Cristo prima di salire sul suo “monte Mòria”, il Calvario, ancora un po’ lontano, sale con i suoi sul Tabor: il monte della trasfigurazione, un preludio della resurrezione.
L’esperienza cristiana non è un salvacondotto per essere sollevati dal mistero della sofferenza, ma questa, come la morte, non è l’ultima parola, c’è una pienezza di vita, c’è una presenza di eternità già qui adesso, alla quale siamo chiamati e della quale possiamo fare esperienza, fidandoci del Padre.
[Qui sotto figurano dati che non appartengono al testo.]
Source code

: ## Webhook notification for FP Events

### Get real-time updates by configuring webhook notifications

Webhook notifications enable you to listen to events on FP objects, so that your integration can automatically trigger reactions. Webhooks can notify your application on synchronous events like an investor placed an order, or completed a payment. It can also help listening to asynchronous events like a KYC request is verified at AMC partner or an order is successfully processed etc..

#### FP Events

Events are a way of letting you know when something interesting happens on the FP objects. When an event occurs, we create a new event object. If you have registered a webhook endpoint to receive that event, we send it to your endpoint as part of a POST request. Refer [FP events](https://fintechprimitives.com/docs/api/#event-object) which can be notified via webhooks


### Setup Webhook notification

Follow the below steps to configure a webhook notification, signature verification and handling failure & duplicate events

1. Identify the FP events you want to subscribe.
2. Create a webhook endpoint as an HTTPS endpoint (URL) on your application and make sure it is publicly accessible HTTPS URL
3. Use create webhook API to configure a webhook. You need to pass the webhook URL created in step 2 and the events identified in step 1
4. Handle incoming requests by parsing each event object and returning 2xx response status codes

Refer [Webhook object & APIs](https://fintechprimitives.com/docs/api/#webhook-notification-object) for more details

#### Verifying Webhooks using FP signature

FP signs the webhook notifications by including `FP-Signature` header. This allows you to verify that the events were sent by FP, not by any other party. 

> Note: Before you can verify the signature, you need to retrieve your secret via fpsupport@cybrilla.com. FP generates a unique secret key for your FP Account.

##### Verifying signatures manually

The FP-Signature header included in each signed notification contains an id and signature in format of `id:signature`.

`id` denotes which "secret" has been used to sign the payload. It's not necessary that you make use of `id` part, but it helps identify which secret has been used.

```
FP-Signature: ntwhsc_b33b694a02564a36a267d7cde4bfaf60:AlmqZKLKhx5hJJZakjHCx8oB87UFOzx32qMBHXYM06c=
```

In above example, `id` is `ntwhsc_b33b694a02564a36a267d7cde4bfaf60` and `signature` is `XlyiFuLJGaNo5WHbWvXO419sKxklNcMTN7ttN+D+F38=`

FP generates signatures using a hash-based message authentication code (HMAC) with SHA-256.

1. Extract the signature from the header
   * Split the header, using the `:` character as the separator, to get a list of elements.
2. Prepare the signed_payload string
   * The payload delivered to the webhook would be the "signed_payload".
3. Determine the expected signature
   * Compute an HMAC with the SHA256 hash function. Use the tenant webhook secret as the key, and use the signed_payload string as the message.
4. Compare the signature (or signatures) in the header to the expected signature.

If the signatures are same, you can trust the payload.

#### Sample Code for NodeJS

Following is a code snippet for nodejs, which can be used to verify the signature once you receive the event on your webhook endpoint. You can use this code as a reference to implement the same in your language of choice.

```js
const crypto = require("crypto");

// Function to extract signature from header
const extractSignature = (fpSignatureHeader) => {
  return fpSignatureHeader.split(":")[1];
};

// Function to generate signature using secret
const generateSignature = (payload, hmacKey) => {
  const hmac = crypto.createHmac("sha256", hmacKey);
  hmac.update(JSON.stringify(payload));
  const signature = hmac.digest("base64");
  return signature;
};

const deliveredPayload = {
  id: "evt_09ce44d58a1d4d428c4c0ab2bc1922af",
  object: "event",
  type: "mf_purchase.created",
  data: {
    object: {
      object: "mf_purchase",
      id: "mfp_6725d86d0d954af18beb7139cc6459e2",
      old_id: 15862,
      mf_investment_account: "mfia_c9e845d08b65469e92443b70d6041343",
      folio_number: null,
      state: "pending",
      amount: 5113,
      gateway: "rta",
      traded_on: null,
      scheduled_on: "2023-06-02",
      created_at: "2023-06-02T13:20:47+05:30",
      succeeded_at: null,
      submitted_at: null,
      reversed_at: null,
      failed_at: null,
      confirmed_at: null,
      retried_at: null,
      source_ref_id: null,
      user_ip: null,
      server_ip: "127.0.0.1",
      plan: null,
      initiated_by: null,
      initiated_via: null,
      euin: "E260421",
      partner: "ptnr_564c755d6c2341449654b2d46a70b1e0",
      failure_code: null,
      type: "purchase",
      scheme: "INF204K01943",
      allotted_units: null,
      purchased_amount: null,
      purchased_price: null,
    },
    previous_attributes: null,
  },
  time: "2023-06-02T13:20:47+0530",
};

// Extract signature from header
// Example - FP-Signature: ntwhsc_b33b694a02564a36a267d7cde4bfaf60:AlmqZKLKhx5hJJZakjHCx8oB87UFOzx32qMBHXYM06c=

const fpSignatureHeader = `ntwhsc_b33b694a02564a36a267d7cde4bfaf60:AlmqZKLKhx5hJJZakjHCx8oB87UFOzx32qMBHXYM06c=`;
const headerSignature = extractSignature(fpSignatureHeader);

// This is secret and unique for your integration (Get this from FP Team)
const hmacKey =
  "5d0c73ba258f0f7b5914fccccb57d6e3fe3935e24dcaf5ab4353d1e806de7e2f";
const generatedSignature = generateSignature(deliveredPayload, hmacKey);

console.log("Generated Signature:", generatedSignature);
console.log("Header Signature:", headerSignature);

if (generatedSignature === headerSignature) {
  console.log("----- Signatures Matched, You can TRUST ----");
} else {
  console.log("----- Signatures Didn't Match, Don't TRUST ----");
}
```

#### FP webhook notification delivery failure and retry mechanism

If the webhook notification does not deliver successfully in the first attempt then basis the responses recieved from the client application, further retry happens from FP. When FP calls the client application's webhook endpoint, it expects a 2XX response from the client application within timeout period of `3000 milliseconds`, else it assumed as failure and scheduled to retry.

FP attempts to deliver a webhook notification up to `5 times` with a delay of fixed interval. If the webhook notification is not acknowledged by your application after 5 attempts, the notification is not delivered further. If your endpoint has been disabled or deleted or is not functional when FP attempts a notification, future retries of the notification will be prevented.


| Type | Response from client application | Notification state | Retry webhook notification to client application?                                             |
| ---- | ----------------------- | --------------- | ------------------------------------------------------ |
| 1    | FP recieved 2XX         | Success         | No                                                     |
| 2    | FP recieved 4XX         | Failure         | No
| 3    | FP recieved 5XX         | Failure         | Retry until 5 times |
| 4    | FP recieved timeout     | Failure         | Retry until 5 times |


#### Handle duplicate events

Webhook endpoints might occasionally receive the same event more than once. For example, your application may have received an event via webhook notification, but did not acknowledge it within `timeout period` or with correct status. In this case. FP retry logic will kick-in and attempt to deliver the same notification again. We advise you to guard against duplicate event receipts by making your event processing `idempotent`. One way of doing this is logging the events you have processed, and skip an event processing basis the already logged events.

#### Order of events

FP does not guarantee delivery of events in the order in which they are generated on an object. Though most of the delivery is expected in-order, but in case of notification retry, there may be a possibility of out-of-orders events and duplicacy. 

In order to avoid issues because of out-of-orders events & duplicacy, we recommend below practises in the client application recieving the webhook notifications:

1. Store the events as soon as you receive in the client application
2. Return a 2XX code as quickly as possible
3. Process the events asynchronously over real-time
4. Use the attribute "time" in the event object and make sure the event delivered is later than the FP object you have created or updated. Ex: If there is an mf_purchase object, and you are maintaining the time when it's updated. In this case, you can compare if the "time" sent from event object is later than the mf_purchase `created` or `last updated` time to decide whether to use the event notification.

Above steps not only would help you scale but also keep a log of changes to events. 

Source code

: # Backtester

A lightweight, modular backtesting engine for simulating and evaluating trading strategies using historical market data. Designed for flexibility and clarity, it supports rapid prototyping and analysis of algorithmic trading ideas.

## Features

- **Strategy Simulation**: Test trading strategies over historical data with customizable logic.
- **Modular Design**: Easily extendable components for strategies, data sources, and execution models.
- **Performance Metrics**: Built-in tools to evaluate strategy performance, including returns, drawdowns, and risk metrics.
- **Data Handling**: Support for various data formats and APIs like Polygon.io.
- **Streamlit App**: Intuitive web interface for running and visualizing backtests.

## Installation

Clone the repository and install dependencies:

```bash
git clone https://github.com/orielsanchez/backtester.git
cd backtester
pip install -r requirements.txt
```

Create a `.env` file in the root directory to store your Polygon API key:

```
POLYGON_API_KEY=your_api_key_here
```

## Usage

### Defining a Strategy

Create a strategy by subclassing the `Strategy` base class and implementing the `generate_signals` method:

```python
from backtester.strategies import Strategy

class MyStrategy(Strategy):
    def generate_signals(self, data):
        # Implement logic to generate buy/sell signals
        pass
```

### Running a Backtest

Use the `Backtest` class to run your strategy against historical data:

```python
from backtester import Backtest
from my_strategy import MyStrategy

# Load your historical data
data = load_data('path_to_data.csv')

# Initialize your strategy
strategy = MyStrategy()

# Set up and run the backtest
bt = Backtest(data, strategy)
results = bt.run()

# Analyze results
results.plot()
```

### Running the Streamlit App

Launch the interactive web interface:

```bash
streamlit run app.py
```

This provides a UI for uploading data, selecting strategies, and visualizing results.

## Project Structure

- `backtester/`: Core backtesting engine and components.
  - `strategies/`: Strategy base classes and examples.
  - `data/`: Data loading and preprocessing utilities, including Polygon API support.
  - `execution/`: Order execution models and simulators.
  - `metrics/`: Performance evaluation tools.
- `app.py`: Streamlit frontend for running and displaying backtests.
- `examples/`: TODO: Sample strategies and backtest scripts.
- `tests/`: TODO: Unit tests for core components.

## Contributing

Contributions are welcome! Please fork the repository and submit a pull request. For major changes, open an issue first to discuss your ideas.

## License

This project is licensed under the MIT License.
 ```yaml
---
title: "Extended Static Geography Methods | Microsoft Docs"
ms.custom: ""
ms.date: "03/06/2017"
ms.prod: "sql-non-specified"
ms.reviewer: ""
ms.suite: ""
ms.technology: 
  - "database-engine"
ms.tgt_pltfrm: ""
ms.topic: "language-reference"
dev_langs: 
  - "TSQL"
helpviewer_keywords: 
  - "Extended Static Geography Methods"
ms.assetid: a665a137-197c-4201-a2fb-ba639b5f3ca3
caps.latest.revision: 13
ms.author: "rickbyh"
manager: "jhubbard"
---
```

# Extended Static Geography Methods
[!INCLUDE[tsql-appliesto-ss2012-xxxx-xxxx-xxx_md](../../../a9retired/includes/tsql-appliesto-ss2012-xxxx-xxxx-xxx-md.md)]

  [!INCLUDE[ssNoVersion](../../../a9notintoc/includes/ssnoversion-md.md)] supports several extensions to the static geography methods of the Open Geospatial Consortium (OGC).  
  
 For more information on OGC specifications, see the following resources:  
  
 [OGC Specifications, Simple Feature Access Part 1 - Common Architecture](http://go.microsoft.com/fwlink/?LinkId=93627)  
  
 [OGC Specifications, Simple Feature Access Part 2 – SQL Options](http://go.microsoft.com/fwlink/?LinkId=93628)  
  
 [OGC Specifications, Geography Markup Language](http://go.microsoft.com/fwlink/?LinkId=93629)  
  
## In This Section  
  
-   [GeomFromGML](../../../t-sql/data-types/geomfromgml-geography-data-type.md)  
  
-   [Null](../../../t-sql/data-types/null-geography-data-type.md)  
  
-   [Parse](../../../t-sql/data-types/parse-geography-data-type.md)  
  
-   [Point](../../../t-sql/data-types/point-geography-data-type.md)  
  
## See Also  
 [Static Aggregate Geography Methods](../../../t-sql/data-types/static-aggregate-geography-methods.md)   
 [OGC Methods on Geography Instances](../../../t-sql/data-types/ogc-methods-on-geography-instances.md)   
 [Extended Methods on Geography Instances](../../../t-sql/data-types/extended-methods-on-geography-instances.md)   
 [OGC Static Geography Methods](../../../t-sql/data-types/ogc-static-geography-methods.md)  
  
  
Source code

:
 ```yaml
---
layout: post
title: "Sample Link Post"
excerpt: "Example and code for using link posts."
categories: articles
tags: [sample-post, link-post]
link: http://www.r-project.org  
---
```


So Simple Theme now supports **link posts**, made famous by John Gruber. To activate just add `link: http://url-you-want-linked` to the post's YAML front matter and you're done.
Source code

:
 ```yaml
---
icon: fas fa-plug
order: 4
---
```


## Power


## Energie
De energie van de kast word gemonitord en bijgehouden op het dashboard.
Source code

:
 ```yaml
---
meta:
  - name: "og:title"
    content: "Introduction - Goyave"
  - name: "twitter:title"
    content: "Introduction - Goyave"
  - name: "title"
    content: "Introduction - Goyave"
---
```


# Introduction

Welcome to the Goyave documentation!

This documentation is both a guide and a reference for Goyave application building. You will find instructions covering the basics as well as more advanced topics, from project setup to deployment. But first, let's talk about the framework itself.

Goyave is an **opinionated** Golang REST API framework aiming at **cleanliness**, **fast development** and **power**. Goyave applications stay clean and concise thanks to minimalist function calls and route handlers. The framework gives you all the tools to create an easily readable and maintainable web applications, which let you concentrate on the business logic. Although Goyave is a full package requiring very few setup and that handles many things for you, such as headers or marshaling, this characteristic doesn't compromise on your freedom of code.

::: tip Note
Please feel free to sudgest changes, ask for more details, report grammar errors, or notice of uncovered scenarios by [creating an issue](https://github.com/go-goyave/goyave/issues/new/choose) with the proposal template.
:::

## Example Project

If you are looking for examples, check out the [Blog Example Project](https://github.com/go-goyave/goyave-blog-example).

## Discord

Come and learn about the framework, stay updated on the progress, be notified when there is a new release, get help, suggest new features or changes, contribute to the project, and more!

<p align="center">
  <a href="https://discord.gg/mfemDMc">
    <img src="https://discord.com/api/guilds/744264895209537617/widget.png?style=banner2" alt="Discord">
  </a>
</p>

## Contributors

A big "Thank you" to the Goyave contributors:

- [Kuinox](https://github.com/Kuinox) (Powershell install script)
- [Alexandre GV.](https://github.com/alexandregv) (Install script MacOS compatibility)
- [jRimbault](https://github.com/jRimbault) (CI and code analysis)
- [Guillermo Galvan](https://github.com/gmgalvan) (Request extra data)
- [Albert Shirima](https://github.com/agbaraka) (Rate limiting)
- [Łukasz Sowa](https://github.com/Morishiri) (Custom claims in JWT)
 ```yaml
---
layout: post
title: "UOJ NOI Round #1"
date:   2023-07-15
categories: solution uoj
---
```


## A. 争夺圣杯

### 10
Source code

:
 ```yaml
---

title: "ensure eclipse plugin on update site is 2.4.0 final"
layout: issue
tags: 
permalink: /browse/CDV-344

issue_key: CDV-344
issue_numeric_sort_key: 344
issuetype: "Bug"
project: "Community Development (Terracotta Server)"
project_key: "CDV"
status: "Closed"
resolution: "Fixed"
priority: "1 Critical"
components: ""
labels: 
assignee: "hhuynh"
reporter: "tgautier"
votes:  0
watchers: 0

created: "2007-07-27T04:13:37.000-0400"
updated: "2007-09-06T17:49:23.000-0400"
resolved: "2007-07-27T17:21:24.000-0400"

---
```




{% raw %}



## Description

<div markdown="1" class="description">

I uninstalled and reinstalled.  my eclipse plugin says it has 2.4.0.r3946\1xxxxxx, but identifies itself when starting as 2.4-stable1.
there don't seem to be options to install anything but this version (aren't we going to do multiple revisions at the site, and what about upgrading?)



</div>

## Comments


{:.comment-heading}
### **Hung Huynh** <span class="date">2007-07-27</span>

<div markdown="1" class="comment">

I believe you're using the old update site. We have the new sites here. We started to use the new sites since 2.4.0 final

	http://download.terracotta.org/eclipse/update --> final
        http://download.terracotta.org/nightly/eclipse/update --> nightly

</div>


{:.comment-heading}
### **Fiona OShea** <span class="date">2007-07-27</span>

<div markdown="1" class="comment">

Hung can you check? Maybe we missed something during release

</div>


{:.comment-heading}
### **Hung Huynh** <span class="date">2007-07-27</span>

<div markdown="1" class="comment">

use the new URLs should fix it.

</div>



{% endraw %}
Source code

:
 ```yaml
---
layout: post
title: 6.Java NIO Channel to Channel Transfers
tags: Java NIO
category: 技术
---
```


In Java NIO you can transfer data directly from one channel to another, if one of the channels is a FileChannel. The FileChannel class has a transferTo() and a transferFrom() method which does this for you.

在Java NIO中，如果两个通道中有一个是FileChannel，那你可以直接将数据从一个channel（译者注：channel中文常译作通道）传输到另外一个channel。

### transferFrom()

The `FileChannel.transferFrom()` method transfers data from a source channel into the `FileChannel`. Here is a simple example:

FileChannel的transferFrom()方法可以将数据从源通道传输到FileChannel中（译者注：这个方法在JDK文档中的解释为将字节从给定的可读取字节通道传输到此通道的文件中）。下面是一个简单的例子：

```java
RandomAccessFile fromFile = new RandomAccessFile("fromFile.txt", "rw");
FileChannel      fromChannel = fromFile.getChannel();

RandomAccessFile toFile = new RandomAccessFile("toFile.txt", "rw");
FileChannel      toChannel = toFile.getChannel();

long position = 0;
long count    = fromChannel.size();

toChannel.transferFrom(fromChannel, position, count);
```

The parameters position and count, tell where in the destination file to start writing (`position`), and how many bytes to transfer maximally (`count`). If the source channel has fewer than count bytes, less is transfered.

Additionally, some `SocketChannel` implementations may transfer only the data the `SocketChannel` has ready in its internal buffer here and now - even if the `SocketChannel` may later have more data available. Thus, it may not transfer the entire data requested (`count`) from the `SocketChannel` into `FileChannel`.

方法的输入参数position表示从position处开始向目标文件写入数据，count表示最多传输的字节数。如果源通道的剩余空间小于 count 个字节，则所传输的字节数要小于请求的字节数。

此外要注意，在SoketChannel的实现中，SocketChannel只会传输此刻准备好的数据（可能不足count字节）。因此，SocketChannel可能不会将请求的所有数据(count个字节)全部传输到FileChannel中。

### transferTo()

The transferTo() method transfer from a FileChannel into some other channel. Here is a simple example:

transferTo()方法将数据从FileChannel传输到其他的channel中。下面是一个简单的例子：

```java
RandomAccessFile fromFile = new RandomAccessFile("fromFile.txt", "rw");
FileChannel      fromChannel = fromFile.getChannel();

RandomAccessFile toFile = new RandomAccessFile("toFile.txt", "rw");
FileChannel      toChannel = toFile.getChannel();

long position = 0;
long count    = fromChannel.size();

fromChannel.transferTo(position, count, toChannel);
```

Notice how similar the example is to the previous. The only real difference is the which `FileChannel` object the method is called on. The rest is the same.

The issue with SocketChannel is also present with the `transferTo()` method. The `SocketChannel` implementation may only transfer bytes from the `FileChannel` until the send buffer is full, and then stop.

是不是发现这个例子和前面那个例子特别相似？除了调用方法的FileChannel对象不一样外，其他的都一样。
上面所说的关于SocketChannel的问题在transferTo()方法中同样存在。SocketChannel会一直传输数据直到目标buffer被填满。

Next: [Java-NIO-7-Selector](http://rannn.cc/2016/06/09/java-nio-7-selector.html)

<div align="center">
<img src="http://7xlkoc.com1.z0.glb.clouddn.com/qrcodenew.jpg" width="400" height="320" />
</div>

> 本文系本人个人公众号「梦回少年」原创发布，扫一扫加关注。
Ecco, la gloria del Tabor, se vogliamo per noi l’Eucaristia, è una sosta rigeneratrice, è un entrare nel “mistero”, ma è un momento al quale attingere luce e pace per scendere dal monte e testimoniare con forza il Vangelo. Poi la vita continua, tutto sembra sparire,come annota l’evangelista:"Improvvisamente, guardandosi attorno, non videro più nessuno, se non Gesù, solo, con loro." ... Rimaniamo noi e Gesù.